Last night, a car was stolen outside a Jeanerette church – and there was a baby inside.
It was about 11:15 p.m. – but the Amber Alert didn’t go out until almost 3 a.m. – and it didn’t go out until after the baby had been found safe.
Luckily, good old-fashioned police work resulted in the recovery of the baby, who was found safe in the stolen car.
But viewers are asking why it took so long for the Amber Alert to go out.
Amber Alerts are controlled by the U.S. Department of Justice, and are administered in Louisiana by State Police. Amber Alerts are only sent in cases that meet the criterion set for them. Although each state sets its own criteria, the DOJ has basic guidelines.
Those guidelines require:
- There is reasonable belief by law enforcement that an abduction has occurred.
- The law enforcement agency believes that the child is in imminent danger of serious bodily injury or death.
- There is enough descriptive information about the victim and the abduction for law enforcement to issue an AMBER Alert to assist in the recovery of the child.
- The abduction is of a child aged 17 years or younger.
- The child’s name and other critical data elements, including the Child Abduction flag, have been entered into the National Crime Information Center (NCIC) system.
Sgt. Jared Sandifer of LSP said there’s a lot of information that must be gathered and verified before an alert is issued. A detailed procedure also must be followed, using the proper forms, etc. Basically, certain information must be gathered, and certain criteria must be met, and all of this communicated to State Police; then State Police issues the actual alert. You can read that procedure here.
"There are a lot of moving parts to these investigations, and we’re usually not the investigating agency," Sandifer said. "We gather the information from them as we get it, and put it into the format that meets the guidelines for Amber Alert."

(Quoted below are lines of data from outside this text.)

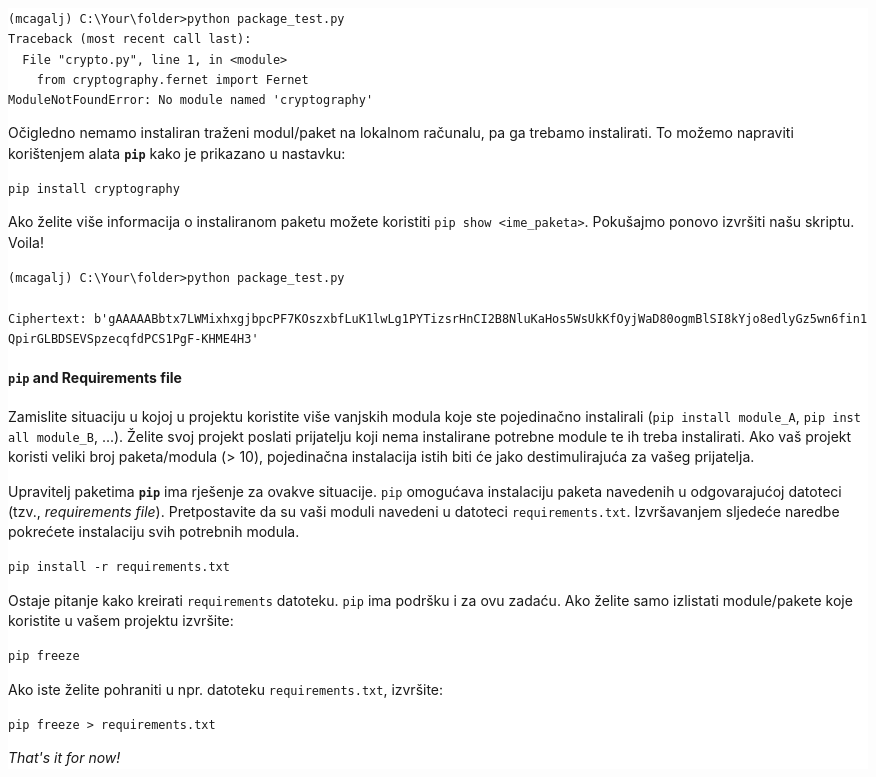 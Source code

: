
 ```python
```

```shell
(mcagalj) C:\Your\folder>python package_test.py
Traceback (most recent call last):
  File "crypto.py", line 1, in <module>
    from cryptography.fernet import Fernet
ModuleNotFoundError: No module named 'cryptography'
```

Očigledno nemamo instaliran traženi modul/paket na lokalnom računalu, pa ga trebamo instalirati. To možemo napraviti korištenjem alata **`pip`** kako je prikazano u nastavku:

```shell
pip install cryptography
```

Ako želite više informacija o instaliranom paketu možete koristiti `pip show <ime_paketa>`. Pokušajmo ponovo izvršiti našu skriptu. Voila!

```shell
(mcagalj) C:\Your\folder>python package_test.py

Ciphertext: b'gAAAAABbtx7LWMixhxgjbpcPF7KOszxbfLuK1lwLg1PYTizsrHnCI2B8NluKaHos5WsUkKfOyjWaD80ogmBlSI8kYjo8edlyGz5wn6fin1QpirGLBDSEVSpzecqfdPCS1PgF-KHME4H3'
```

#### `pip` and Requirements file

Zamislite situaciju u kojoj u projektu koristite više vanjskih modula koje ste pojedinačno instalirali (`pip install module_A`, `pip install module_B`, ...). Želite svoj projekt poslati prijatelju koji nema instalirane potrebne module te ih treba instalirati. Ako vaš projekt koristi veliki broj paketa/modula (> 10), pojedinačna instalacija istih biti će jako destimulirajuća za vašeg prijatelja.

Upravitelj paketima **`pip`** ima rješenje za ovakve situacije. `pip` omogućava instalaciju paketa navedenih u odgovarajućoj datoteci (tzv., _requirements file_). Pretpostavite da su vaši moduli navedeni u datoteci `requirements.txt`. Izvršavanjem sljedeće naredbe pokrećete instalaciju svih potrebnih modula.

```shell
pip install -r requirements.txt
```

Ostaje pitanje kako kreirati `requirements` datoteku. `pip` ima podršku i za ovu zadaću.
Ako želite samo izlistati module/pakete koje koristite u vašem projektu izvršite:

```shell
pip freeze
```

Ako iste želite pohraniti u npr. datoteku `requirements.txt`, izvršite:

```shell
pip freeze > requirements.txt
```

_That's it for now!_
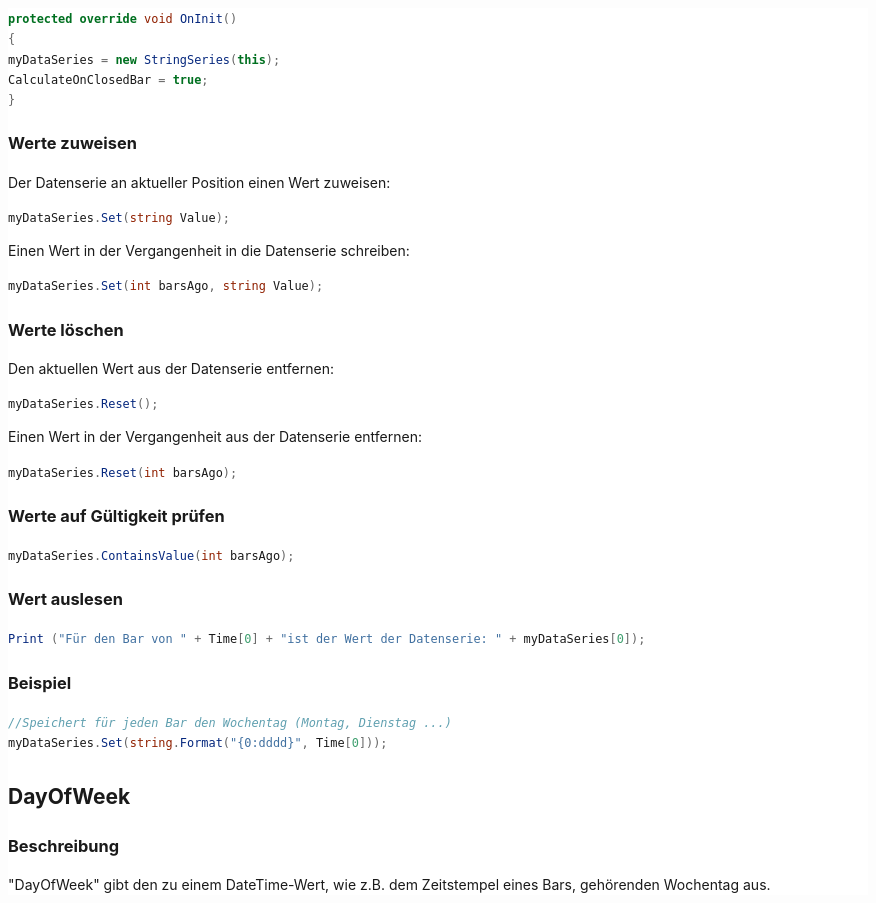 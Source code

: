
 ```cs
protected override void OnInit()
{
myDataSeries = new StringSeries(this);
CalculateOnClosedBar = true;
}
```

### Werte zuweisen
Der Datenserie an aktueller Position einen Wert zuweisen:

```cs
myDataSeries.Set(string Value);
```

Einen Wert in der Vergangenheit in die Datenserie schreiben:

```cs
myDataSeries.Set(int barsAgo, string Value);
```

### Werte löschen
Den aktuellen Wert aus der Datenserie entfernen:

```cs
myDataSeries.Reset();
```

Einen Wert in der Vergangenheit aus der Datenserie entfernen:

```cs
myDataSeries.Reset(int barsAgo);
```

### Werte auf Gültigkeit prüfen
```cs
myDataSeries.ContainsValue(int barsAgo);
```

### Wert auslesen
```cs
Print ("Für den Bar von " + Time[0] + "ist der Wert der Datenserie: " + myDataSeries[0]);
```

### Beispiel
```cs
//Speichert für jeden Bar den Wochentag (Montag, Dienstag ...)
myDataSeries.Set(string.Format("{0:dddd}", Time[0]));
```

## DayOfWeek
### Beschreibung
"DayOfWeek" gibt den zu einem DateTime-Wert, wie z.B. dem Zeitstempel eines Bars, gehörenden Wochentag aus.

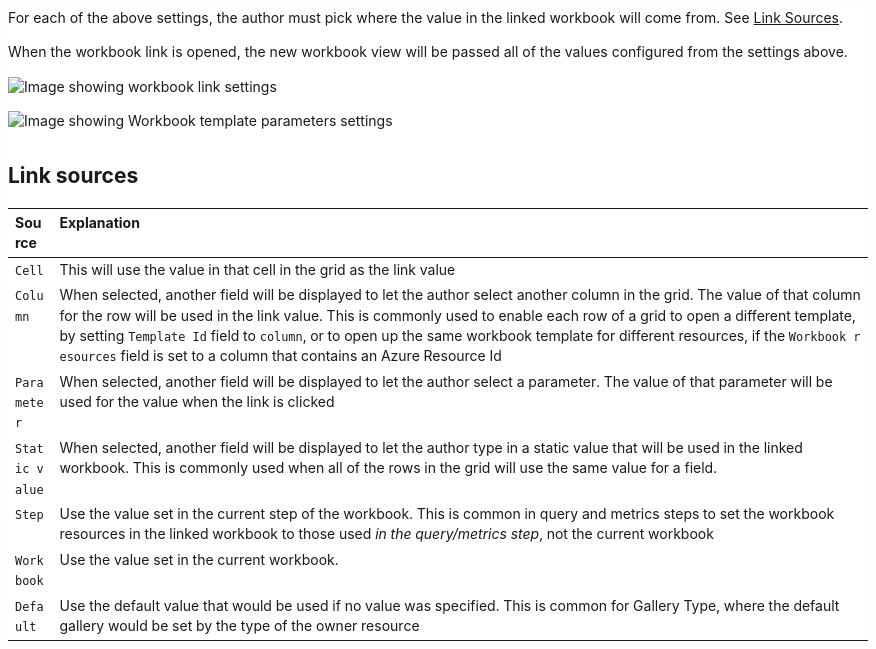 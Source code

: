 
For each of the above settings, the author must pick where the value in the linked workbook will come from. See [Link Sources](#Link-sources).

When the workbook link is opened, the new workbook view will be passed all of the values configured from the settings above. 

![Image showing workbook link settings](../Images/WorkbookLinkSettings.png)

![Image showing Workbook template parameters settings](../Images/WorkbookTemplateLinkSettingsParams.png)



## Link sources
| Source | Explanation |
|:------------- |:-------------|
| `Cell` | This will use the value in that cell in the grid as the link value |
| `Column` | When selected, another field will be displayed to let the author select another column in the grid.  The value of that column for the row will be used in the link value. This is commonly used to enable each row of a grid to open a different template, by setting `Template Id` field to `column`, or to open up the same workbook template for different resources, if the `Workbook resources` field is set to a column that contains an Azure Resource Id |
| `Parameter` | When selected, another field will be displayed to let the author select a parameter. The value of that parameter will be used for the value when the link is clicked |
| `Static value` | When selected, another field will be displayed to let the author type in a static value that will be used in the linked workbook. This is commonly used when all of the rows in the grid will use the same value for a field. |
| `Step` | Use the value set in the current step of the workbook. This is common in query and metrics steps to set the workbook resources in the linked workbook to those used *in the query/metrics step*, not the current workbook |
| `Workbook` | Use the value set in the current workbook. |
| `Default` | Use the default value that would be used if no value was specified. This is common for Gallery Type, where the default gallery would be set by the type of the owner resource | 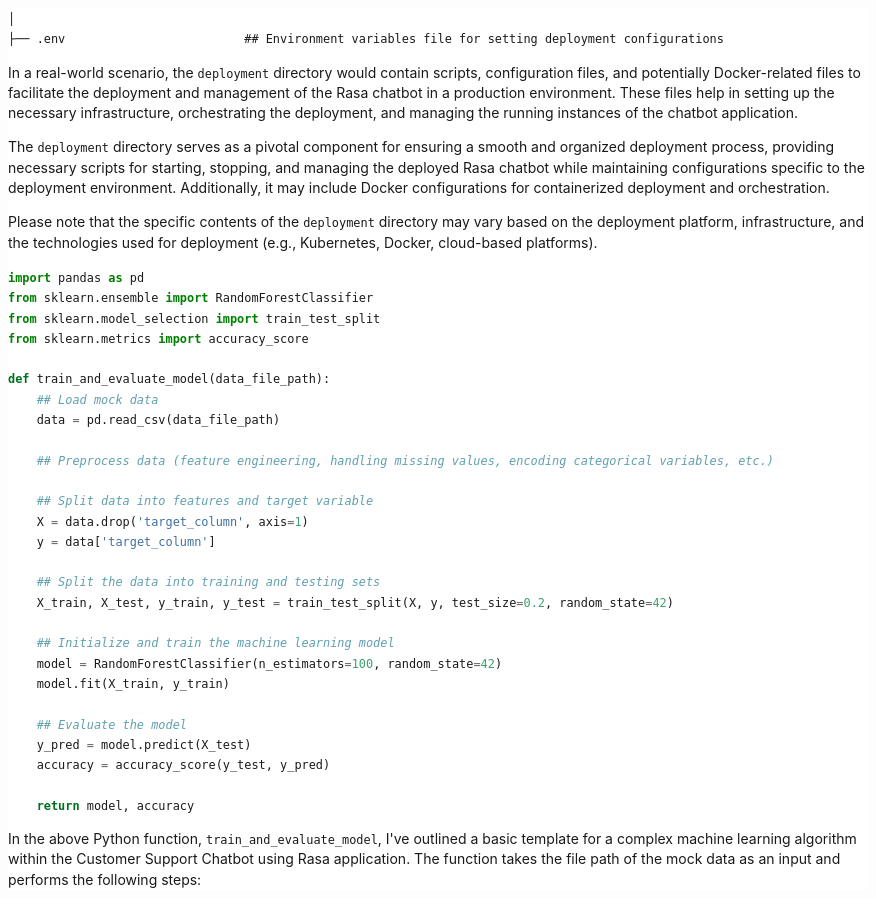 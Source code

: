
 ```plaintext
│
├── .env                         ## Environment variables file for setting deployment configurations
```

In a real-world scenario, the `deployment` directory would contain scripts, configuration files, and potentially Docker-related files to facilitate the deployment and management of the Rasa chatbot in a production environment. These files help in setting up the necessary infrastructure, orchestrating the deployment, and managing the running instances of the chatbot application.

The `deployment` directory serves as a pivotal component for ensuring a smooth and organized deployment process, providing necessary scripts for starting, stopping, and managing the deployed Rasa chatbot while maintaining configurations specific to the deployment environment. Additionally, it may include Docker configurations for containerized deployment and orchestration.

Please note that the specific contents of the `deployment` directory may vary based on the deployment platform, infrastructure, and the technologies used for deployment (e.g., Kubernetes, Docker, cloud-based platforms).

```python
import pandas as pd
from sklearn.ensemble import RandomForestClassifier
from sklearn.model_selection import train_test_split
from sklearn.metrics import accuracy_score

def train_and_evaluate_model(data_file_path):
    ## Load mock data
    data = pd.read_csv(data_file_path)

    ## Preprocess data (feature engineering, handling missing values, encoding categorical variables, etc.)

    ## Split data into features and target variable
    X = data.drop('target_column', axis=1)
    y = data['target_column']

    ## Split the data into training and testing sets
    X_train, X_test, y_train, y_test = train_test_split(X, y, test_size=0.2, random_state=42)

    ## Initialize and train the machine learning model
    model = RandomForestClassifier(n_estimators=100, random_state=42)
    model.fit(X_train, y_train)

    ## Evaluate the model
    y_pred = model.predict(X_test)
    accuracy = accuracy_score(y_test, y_pred)

    return model, accuracy
```

In the above Python function, `train_and_evaluate_model`, I've outlined a basic template for a complex machine learning algorithm within the Customer Support Chatbot using Rasa application. The function takes the file path of the mock data as an input and performs the following steps:
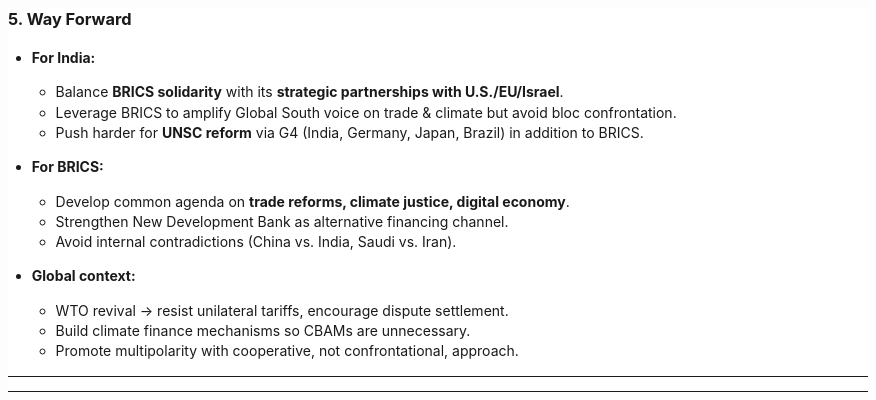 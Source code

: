 ### 5. **Way Forward**

* **For India:**

  * Balance **BRICS solidarity** with its **strategic partnerships with U.S./EU/Israel**.
  * Leverage BRICS to amplify Global South voice on trade & climate but avoid bloc confrontation.
  * Push harder for **UNSC reform** via G4 (India, Germany, Japan, Brazil) in addition to BRICS.
* **For BRICS:**

  * Develop common agenda on **trade reforms, climate justice, digital economy**.
  * Strengthen New Development Bank as alternative financing channel.
  * Avoid internal contradictions (China vs. India, Saudi vs. Iran).
* **Global context:**

  * WTO revival → resist unilateral tariffs, encourage dispute settlement.
  * Build climate finance mechanisms so CBAMs are unnecessary.
  * Promote multipolarity with cooperative, not confrontational, approach.

---

---
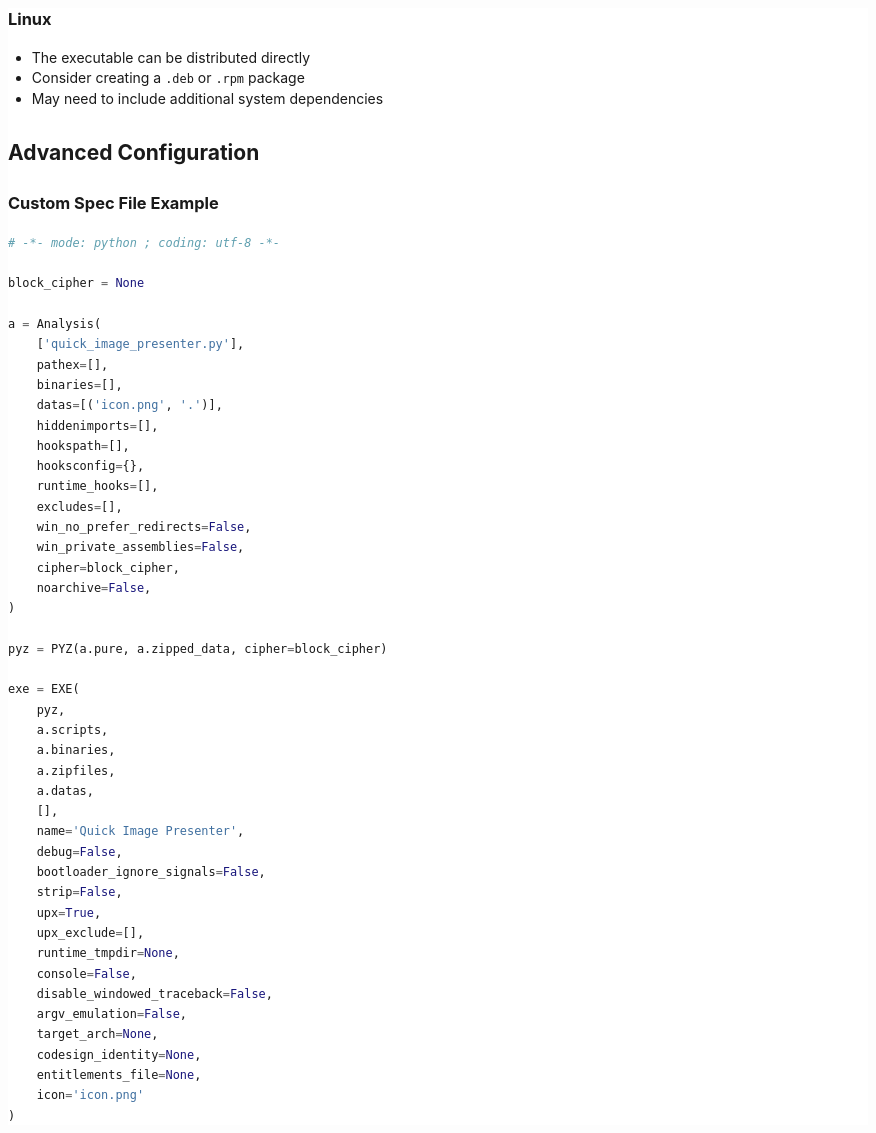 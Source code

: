 ### Linux
- The executable can be distributed directly
- Consider creating a `.deb` or `.rpm` package
- May need to include additional system dependencies

## Advanced Configuration

### Custom Spec File Example

```python
# -*- mode: python ; coding: utf-8 -*-

block_cipher = None

a = Analysis(
    ['quick_image_presenter.py'],
    pathex=[],
    binaries=[],
    datas=[('icon.png', '.')],
    hiddenimports=[],
    hookspath=[],
    hooksconfig={},
    runtime_hooks=[],
    excludes=[],
    win_no_prefer_redirects=False,
    win_private_assemblies=False,
    cipher=block_cipher,
    noarchive=False,
)

pyz = PYZ(a.pure, a.zipped_data, cipher=block_cipher)

exe = EXE(
    pyz,
    a.scripts,
    a.binaries,
    a.zipfiles,
    a.datas,
    [],
    name='Quick Image Presenter',
    debug=False,
    bootloader_ignore_signals=False,
    strip=False,
    upx=True,
    upx_exclude=[],
    runtime_tmpdir=None,
    console=False,
    disable_windowed_traceback=False,
    argv_emulation=False,
    target_arch=None,
    codesign_identity=None,
    entitlements_file=None,
    icon='icon.png'
)
```

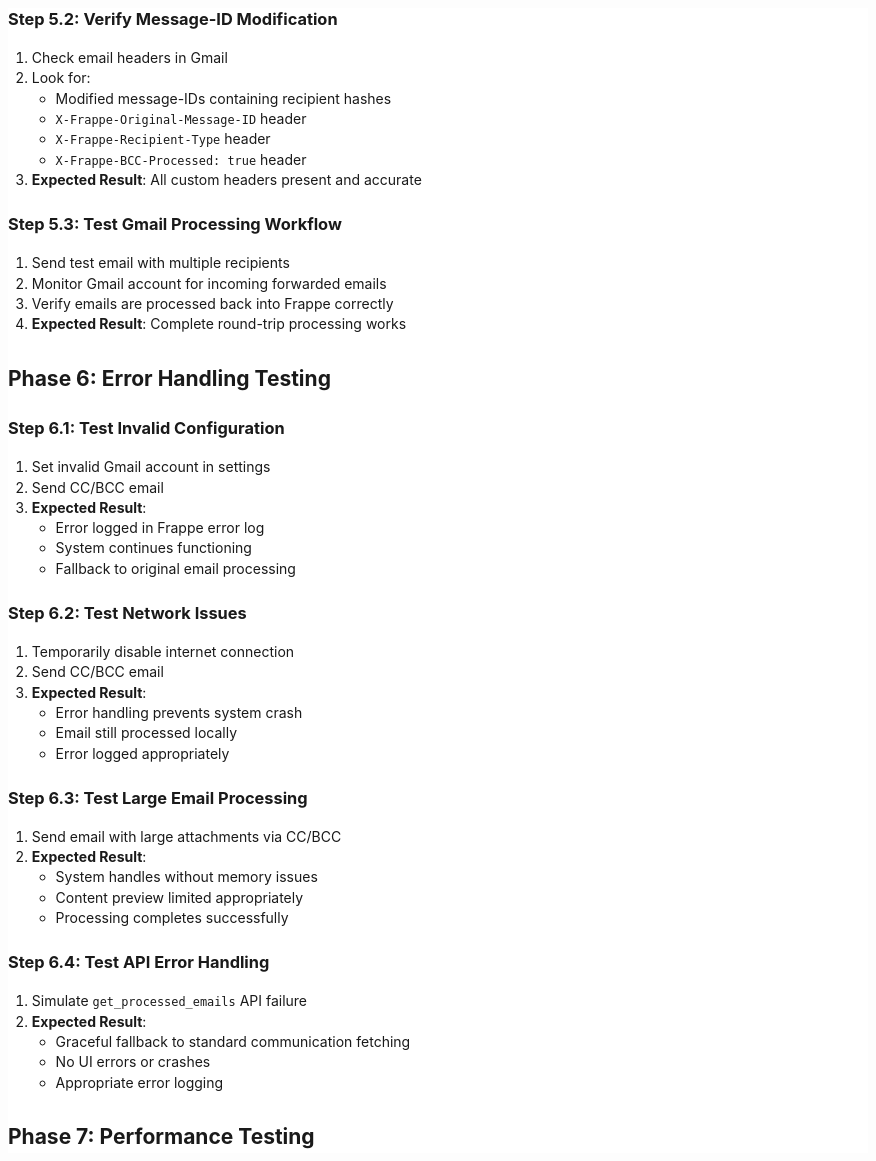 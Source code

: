 ### Step 5.2: Verify Message-ID Modification
1. Check email headers in Gmail
2. Look for:
   - Modified message-IDs containing recipient hashes
   - `X-Frappe-Original-Message-ID` header
   - `X-Frappe-Recipient-Type` header
   - `X-Frappe-BCC-Processed: true` header
3. **Expected Result**: All custom headers present and accurate

### Step 5.3: Test Gmail Processing Workflow
1. Send test email with multiple recipients
2. Monitor Gmail account for incoming forwarded emails
3. Verify emails are processed back into Frappe correctly
4. **Expected Result**: Complete round-trip processing works

## Phase 6: Error Handling Testing

### Step 6.1: Test Invalid Configuration
1. Set invalid Gmail account in settings
2. Send CC/BCC email
3. **Expected Result**: 
   - Error logged in Frappe error log
   - System continues functioning
   - Fallback to original email processing

### Step 6.2: Test Network Issues
1. Temporarily disable internet connection
2. Send CC/BCC email
3. **Expected Result**: 
   - Error handling prevents system crash
   - Email still processed locally
   - Error logged appropriately

### Step 6.3: Test Large Email Processing
1. Send email with large attachments via CC/BCC
2. **Expected Result**: 
   - System handles without memory issues
   - Content preview limited appropriately
   - Processing completes successfully

### Step 6.4: Test API Error Handling
1. Simulate `get_processed_emails` API failure
2. **Expected Result**: 
   - Graceful fallback to standard communication fetching
   - No UI errors or crashes
   - Appropriate error logging

## Phase 7: Performance Testing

Sandifer pointed out that Amber Alerts are for the public, not law enforcement.
"The Amber Alert is to make the public aware of an abduction. It’s a tool to help law enforcement," Sandifer said. "We have to gather information, and we have to make sure it is correct information. In most cases, the investigating agency already has made other law enforcement aware."
In this case, according to the Iberia Parish Sheriff’s Office, a regional alert already had been sent out to law enforcement agencies in the area and direct contact was made with agencies in the areas through which the car was believed to be traveling.
"We were tracking credit cards, and contacting agencies and businesses," said Major Wendell Rayborn of the Iberia Sheriff’s Office. "We were trying to nail down where he was going and if the baby was still in the car. Until they told us they had the baby and he was safe, we were still searching roads, businesses, locations along the highway. That was our biggest concern – that he had dumped the baby."
It was that police work that located the stolen car at a New Orleans business, Rayborn said. Deputies called the business, NOLA police and State Police, who surrounded the business and recovered the car and the child.
"State Police and New Orleans Police responded really quickly," Rayborn said. "We’re all standing around our radios, waiting, like a bunch of expectant fathers. We had to wait for them to come on the radio and tell us that they had him, and that he was safe.
"That was really good to hear."
Sandifer said State Police is always evaluating response times and procedures, in an effort to see how things can be improved.
"We strive to put out information as quickly as we can, but we also want it to be correct information," Sandifer said.